[ENOTABUG] Bug report: default journal_mode seems to delete journal without checking status

(1.3) By Gravis on 2022-11-11 23:03:12 edited from 1.2 [link] [source]

Platform: Linux (Debian)
Sqlite version: 3.39.4

From what I have deduced, the default journal_mode (DELETE?) will delete the journal while it's still needed if the status is SQLITE_BUSY (perhaps other's as well).

When in synchronous mode (default), sqlite3_step() periodically results in SQLITE_BUSY (even if file is stored on a RAM filesystem (tried both tmpfs and ramfs)). The default journal_mode then it will return SQLITE_CANTOPEN, presumably being busy delays the read resulting in the file being read after being deleted. At this point, even if you call sqlite3_step() again, it will continue to return SQLITE_CANTOPEN.

It's plausible that this is merely a bug in the unix vfs backend.

EDIT:
Turns out I was assuming that sqlite3_close() would never fail.

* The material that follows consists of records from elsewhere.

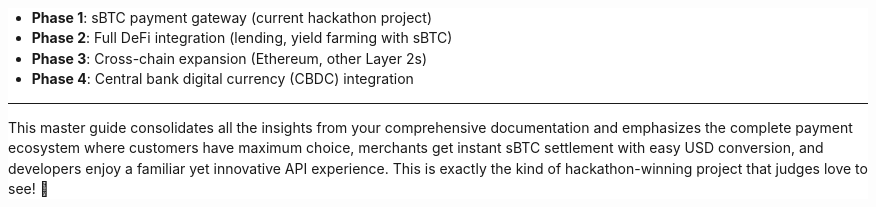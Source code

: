 - **Phase 1**: sBTC payment gateway (current hackathon project)
- **Phase 2**: Full DeFi integration (lending, yield farming with sBTC)
- **Phase 3**: Cross-chain expansion (Ethereum, other Layer 2s)
- **Phase 4**: Central bank digital currency (CBDC) integration

---

This master guide consolidates all the insights from your comprehensive documentation and emphasizes the complete payment ecosystem where customers have maximum choice, merchants get instant sBTC settlement with easy USD conversion, and developers enjoy a familiar yet innovative API experience. This is exactly the kind of hackathon-winning project that judges love to see! 🚀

It was in fact returning SQLITE_BUSY. While it was still busy, I opened the database again.  The sqlite3_open_v2 and sqlite3_prepare_v2 both succeed but upon calling sqlite3_step it will attempt to create an on disk journal file (which already exists) so it will return SQLITE_CANTOPEN.

(2) By Keith Medcalf (kmedcalf) on 2022-11-09 19:42:11 in reply to 1.0 [link] [source]

Cannot reproduce.

(3) By Dan Kennedy (dan) on 2022-11-09 19:50:34 in reply to 1.0 [link] [source]

The journal file is only needed for the duration of a transaction. If the journal mode is DELETE, then the journal should be deleted at the end of every transaction.

SQLITE_CANTOPEN usually occurs either because SQLite is failing to create a new file, or the permissions on an existing one preclude opening it. You can probably figure out which by running under strace and looking for a failed open(2) call.

But I don't think I completely understand the middle paragraph. Can you post source code or pseudo code for us?

Dan.

(4) By Rowan Worth (sqweek) on 2022-11-10 05:05:39 in reply to 1.0 [link] [source]

Having used sqlite over nfs with the default journal_mode for over a decade in production, with many concurrent users and lots of SQLITE_BUSY juggling, I'm highly suspicious of the claim that such a fundamental bug exists in the software.

To be fair our deployment is quite old (sqlite 3.8.7.4) so it's not impossible that a new bug has been introduced. But I think you need to track down the actual cause of SQLITE_CANTOPEN to back up your claim rather than presuming an explanation that fits your hypothesis :)

SQLITE_BUSY represents (a) database contention ie. the file is locked by another process, OR (b) an attempt to COMMIT while a write-operation is in progress eg. an sqlite3_stmt representing an UPDATE/INSERT/DELETE has not been finalized or run to completion (ie. sqlite3_step() returning SQLITE_DONE).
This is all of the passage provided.